Implementation of SVM algorithm (i.)

keyword (keywords): SVM support vector machine SMO algorithm for machine learning

assuming that the SVM principle is not very understanding, you can first look at the introduction of the Video , to help understand the very practical, and then go into a little bit to see the few Getting Started articles , the author is very specific, after reading the basis of SVM to understand almost the same, and then buy this "support vector machine Introduction" author is Nello Cristianini and John Shawe-taylor, the electronic industry press. Then the SMO algorithm in the back of the book is basically to understand how the SVM is the same thing, and then write a SVM library, for example, such as the use of tools such as LIBSVM, hehe, almost the same. These are the whole process of learning SVM, and it is also a kind of experience.

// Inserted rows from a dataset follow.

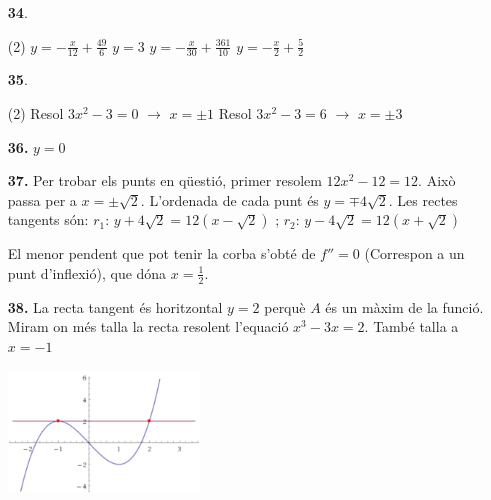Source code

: \documentclass[a4paper, pdf, twoside]{book}
\begin{document}
\begin{enumerate}
\vspace{0.25cm}



 \item[\fontfamily{phv}\selectfont\color{blue}\textbf{34}. ] 
 \begin{tasks}[column-sep=1em, item-indent=1.3333em](2)
	 \task $y=-\frac {x}{12}+\frac {49}{6}$
	 \task $y=3$
	 \task $y=-\frac {x}{30}+\frac {361}{10}$
	 \task $y=-\frac {x}{2}+\frac {5}{2}$
\end{tasks}
\vspace{0.25cm}



 \item[\fontfamily{phv}\selectfont\color{blue}\textbf{35}. ] 
 \begin{tasks}[column-sep=1em, item-indent=1.3333em](2)
	 \task* Resol $3x^2-3=0$ $\rightarrow $ $x=\pm 1$
	 \task* Resol $3x^2-3=6$ $\rightarrow $ $x=\pm 3$
\end{tasks}
\vspace{0.25cm}
\item[\fontfamily{phv}\selectfont\color{blue}\textbf{36. }] 
$y=0$
\vspace{0.25cm}
\item[\fontfamily{phv}\selectfont\color{blue}\textbf{37. }] 
Per trobar els punts en qüestió, primer resolem $12x^2-12=12$. Això passa per a $x=\pm \sqrt {2}$. L'ordenada de cada punt és $y=\mp 4\sqrt {2}$. Les rectes tangents són: $r_1$: $y+4\sqrt {2} = 12(x-\sqrt {2})$ ; $r_2$: $y-4\sqrt {2} = 12(x+\sqrt {2})$ \par El menor pendent que pot tenir la corba s'obté de $f''=0$ (Correspon a un punt d'inflexió), que dóna $x=\frac {1}{2}$. 
\vspace{0.25cm}
\item[\fontfamily{phv}\selectfont\color{blue}\textbf{38. }] 
La recta tangent és horitzontal $y=2$ perquè $A$ és un màxim de la funció. Miram on més talla la recta resolent l'equació $x^{3} - 3x=2$. També talla a $x=-1$\par \includegraphics [width=0.4\textwidth ]{img-sol/t7-tangent}

\end{enumerate}
\end{document}

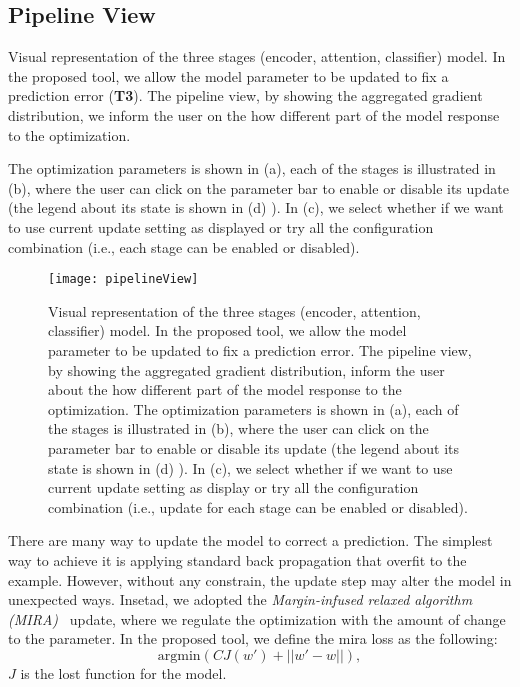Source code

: \subsection{Pipeline View}
\label{sec:pipeline}
Visual representation of the three stages (encoder, attention, classifier) model. In the proposed tool, we allow the model parameter to be updated to fix a prediction error (\textbf{T3}). The pipeline view, by showing the aggregated gradient distribution, we inform the user on the how different part of the model response to the optimization.

The optimization parameters is shown in (a), each of the stages is illustrated in (b), where the user can click on the parameter bar to enable or disable its update (the legend about its state is shown in (d) ). In (c), we select whether if we want to use current update setting as displayed or try all the configuration combination (i.e., each stage can be enabled or disabled).

\begin{figure}[htbp]
\centering
\vspace{-2mm}
 \texttt{[image: pipelineView]}
 \caption{
Visual representation of the three stages (encoder, attention, classifier) model. In the proposed tool, we allow the model parameter to be updated to fix a prediction error. The pipeline view, by showing the aggregated gradient distribution, inform the user about the how different part of the model response to the optimization.
%
The optimization parameters is shown in (a), each of the stages is illustrated in (b), where the user can click on the parameter bar to enable or disable its update (the legend about its state is shown in (d) ). In (c), we select whether if we want to use current update setting as display or try all the configuration combination (i.e., update for each stage can be enabled or disabled).
 }
\label{fig:pipelineView}
\end{figure}

There are many way to update the model to correct a prediction. The simplest way to achieve it is applying standard back propagation that overfit to the example. However, without any constrain, the update step may alter the model in unexpected ways. 
Insetad, we adopted the \emph{Margin-infused relaxed algorithm (MIRA)}~\cite{CrammerSinger2003} update, where we regulate the optimization with the amount of change to the parameter. In the proposed tool, we define the mira loss as the following:
\begin{equation}
\mathrm{argmin}(  C J(w') + ||w' - w|| ),
\end{equation}
$J$ is the lost function for the model.
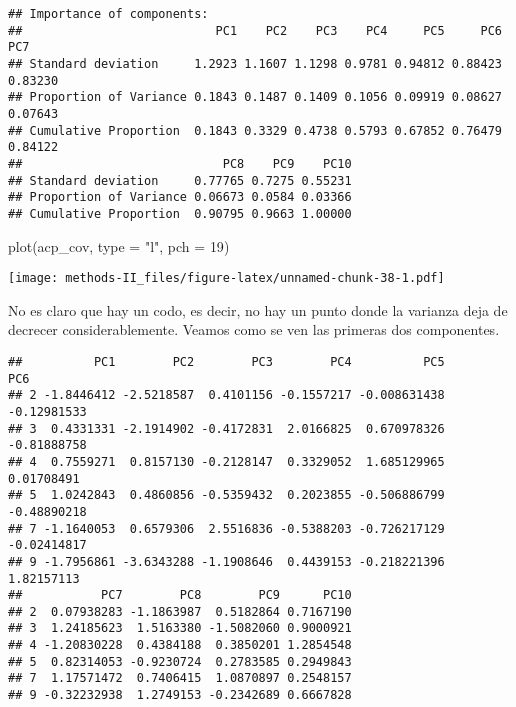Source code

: \documentclass[
]{article}
\newenvironment{Shaded}{\begin{snugshade}}{\end{snugshade}}
\newcommand{\AttributeTok}[1]{\textcolor[rgb]{0.77,0.63,0.00}{#1}}
\newcommand{\DecValTok}[1]{\textcolor[rgb]{0.00,0.00,0.81}{#1}}
\newcommand{\FunctionTok}[1]{\textcolor[rgb]{0.00,0.00,0.00}{#1}}
\newcommand{\NormalTok}[1]{#1}
\newcommand{\SpecialCharTok}[1]{\textcolor[rgb]{0.00,0.00,0.00}{#1}}
\newcommand{\StringTok}[1]{\textcolor[rgb]{0.31,0.60,0.02}{#1}}
\begin{document}
\begin{verbatim}
## Importance of components:
##                           PC1    PC2    PC3    PC4     PC5     PC6     PC7
## Standard deviation     1.2923 1.1607 1.1298 0.9781 0.94812 0.88423 0.83230
## Proportion of Variance 0.1843 0.1487 0.1409 0.1056 0.09919 0.08627 0.07643
## Cumulative Proportion  0.1843 0.3329 0.4738 0.5793 0.67852 0.76479 0.84122
##                            PC8    PC9    PC10
## Standard deviation     0.77765 0.7275 0.55231
## Proportion of Variance 0.06673 0.0584 0.03366
## Cumulative Proportion  0.90795 0.9663 1.00000
\end{verbatim}

\begin{Shaded}
\begin{Highlighting}[]
\FunctionTok{plot}\NormalTok{(acp\_cov, }\AttributeTok{type =} \StringTok{"l"}\NormalTok{, }\AttributeTok{pch =} \DecValTok{19}\NormalTok{)}
\end{Highlighting}
\end{Shaded}

\texttt{[image: methods-II\_files/figure-latex/unnamed-chunk-38-1.pdf]}

No es claro que hay un codo, es decir, no hay un punto donde la varianza
deja de decrecer considerablemente. Veamos como se ven las primeras dos
componentes.

\begin{Shaded}
\end{Shaded}

\begin{verbatim}
##          PC1        PC2        PC3        PC4          PC5         PC6
## 2 -1.8446412 -2.5218587  0.4101156 -0.1557217 -0.008631438 -0.12981533
## 3  0.4331331 -2.1914902 -0.4172831  2.0166825  0.670978326 -0.81888758
## 4  0.7559271  0.8157130 -0.2128147  0.3329052  1.685129965  0.01708491
## 5  1.0242843  0.4860856 -0.5359432  0.2023855 -0.506886799 -0.48890218
## 7 -1.1640053  0.6579306  2.5516836 -0.5388203 -0.726217129 -0.02414817
## 9 -1.7956861 -3.6343288 -1.1908646  0.4439153 -0.218221396  1.82157113
##           PC7        PC8        PC9      PC10
## 2  0.07938283 -1.1863987  0.5182864 0.7167190
## 3  1.24185623  1.5163380 -1.5082060 0.9000921
## 4 -1.20830228  0.4384188  0.3850201 1.2854548
## 5  0.82314053 -0.9230724  0.2783585 0.2949843
## 7  1.17571472  0.7406415  1.0870897 0.2548157
## 9 -0.32232938  1.2749153 -0.2342689 0.6667828
\end{verbatim}
\end{document}
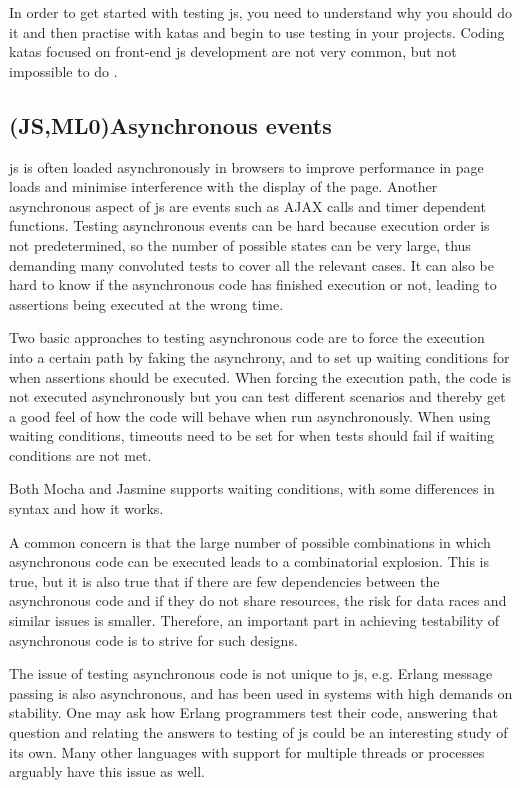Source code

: \documentclass[11pt]{article}
\begin{document}
In order to get started with testing \gls{js}, you need to understand why you should do it \cite[question~38]{Edelstam} and then practise with katas and begin to use testing in your projects. Coding katas focused on front-end \gls{js} development are not very common, but not impossible to do \cite[question~47]{Ahnve}.

\subsection{(JS,ML0)Asynchronous events}
\label{subsec:asynchronous}

\gls{js} is often loaded asynchronously in browsers to improve performance in page loads and minimise interference with the display of the page. Another asynchronous aspect of \gls{js} are events such as AJAX calls and timer dependent functions. Testing asynchronous events can be hard because execution order is not predetermined, so the number of possible states can be very large, thus demanding many convoluted tests to cover all the relevant cases. It can also be hard to know if the asynchronous code has finished execution or not, leading to assertions being executed at the wrong time.

Two basic approaches to testing asynchronous code are to force the execution into a certain path by faking the asynchrony, and to set up waiting conditions for when assertions should be executed. When forcing the execution path, the code is not executed asynchronously but you can test different scenarios and thereby get a good feel of how the code will behave when run asynchronously. When using waiting conditions, timeouts need to be set for when tests should fail if waiting conditions are not met.

Both Mocha and Jasmine supports waiting conditions, with some differences in syntax and how it works.

A common concern is that the large number of possible combinations in which asynchronous code can be executed leads to a combinatorial explosion. This is true, but it is also true that if there are few dependencies between the asynchronous code and if they do not share resources, the risk for data races and similar issues is smaller. Therefore, an important part in achieving testability of asynchronous code is to strive for such designs.

The issue of testing asynchronous code is not unique to \gls{js}, e.g. Erlang message passing is also asynchronous, and has been used in systems with high demands on stability. One may ask how Erlang programmers test their code, answering that question and relating the answers to testing of \gls{js} could be an interesting study of its own. Many other languages with support for multiple threads or processes arguably have this issue as well.
\end{document}
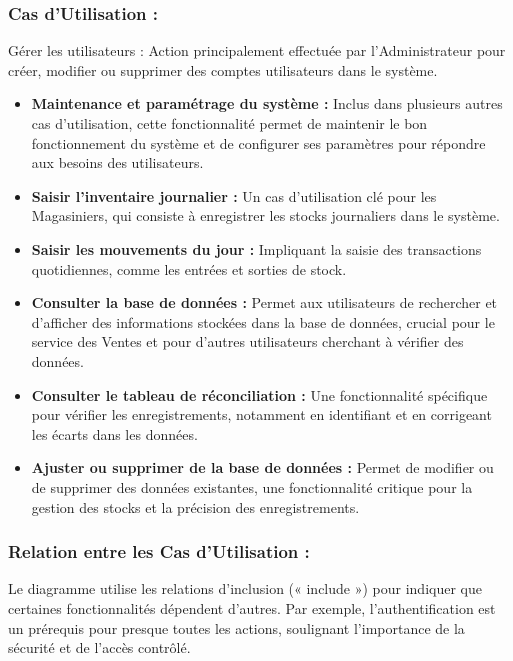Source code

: \documentclass[a4paper, oneside, 12pt, final]{extreport}
\begin{document}
\subsubsection{Cas d'Utilisation :}
Gérer les utilisateurs : Action principalement effectuée par l'Administrateur pour créer, modifier ou supprimer des comptes utilisateurs dans le système.
\begin{itemize}
\item \textbf{Maintenance et paramétrage du système :} Inclus dans plusieurs autres cas d'utilisation, cette fonctionnalité permet de maintenir le bon fonctionnement du système et de configurer ses paramètres pour répondre aux besoins des utilisateurs.
\item \textbf{Saisir l'inventaire journalier :} Un cas d'utilisation clé pour les Magasiniers, qui consiste à enregistrer les stocks journaliers dans le système.
\item \textbf{Saisir les mouvements du jour :} Impliquant la saisie des transactions quotidiennes, comme les entrées et sorties de stock.
\item \textbf{Consulter la base de données : }Permet aux utilisateurs de rechercher et d'afficher des informations stockées dans la base de données, crucial pour le service des Ventes et pour d'autres utilisateurs cherchant à vérifier des données.
\item \textbf{Consulter le tableau de réconciliation :} Une fonctionnalité spécifique pour vérifier les enregistrements, notamment en identifiant et en corrigeant les écarts dans les données.
\item \textbf{Ajuster ou supprimer de la base de données :} Permet de modifier ou de supprimer des données existantes, une fonctionnalité critique pour la gestion des stocks et la précision des enregistrements.
\end{itemize}
\subsubsection{Relation entre les Cas d'Utilisation :}
Le diagramme utilise les relations d'inclusion (« include ») pour indiquer que certaines fonctionnalités dépendent d'autres. Par exemple, l'authentification est un prérequis pour presque toutes les actions, soulignant l'importance de la sécurité et de l'accès contrôlé.
\end{document}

The following is a simplified version of the SMO algorithm for SVM, and I will combine the Java code to explain the entire SVM learning training process, known as the train training process. So what is the SMO algorithm?

The purpose of the SMO algorithm is to find a function f (x), which allows us to classify the input data x. Since the classification must have a standard of judgement, for example, there are two cases of a and B, then how can we say that x belongs to Class A or not B? It is necessary to have a border, as if two countries have boundaries, assuming the more obvious the boundary, the easier the distinction, so our goal is to maximize the width of the boundary, so easy to distinguish between a class or Class B.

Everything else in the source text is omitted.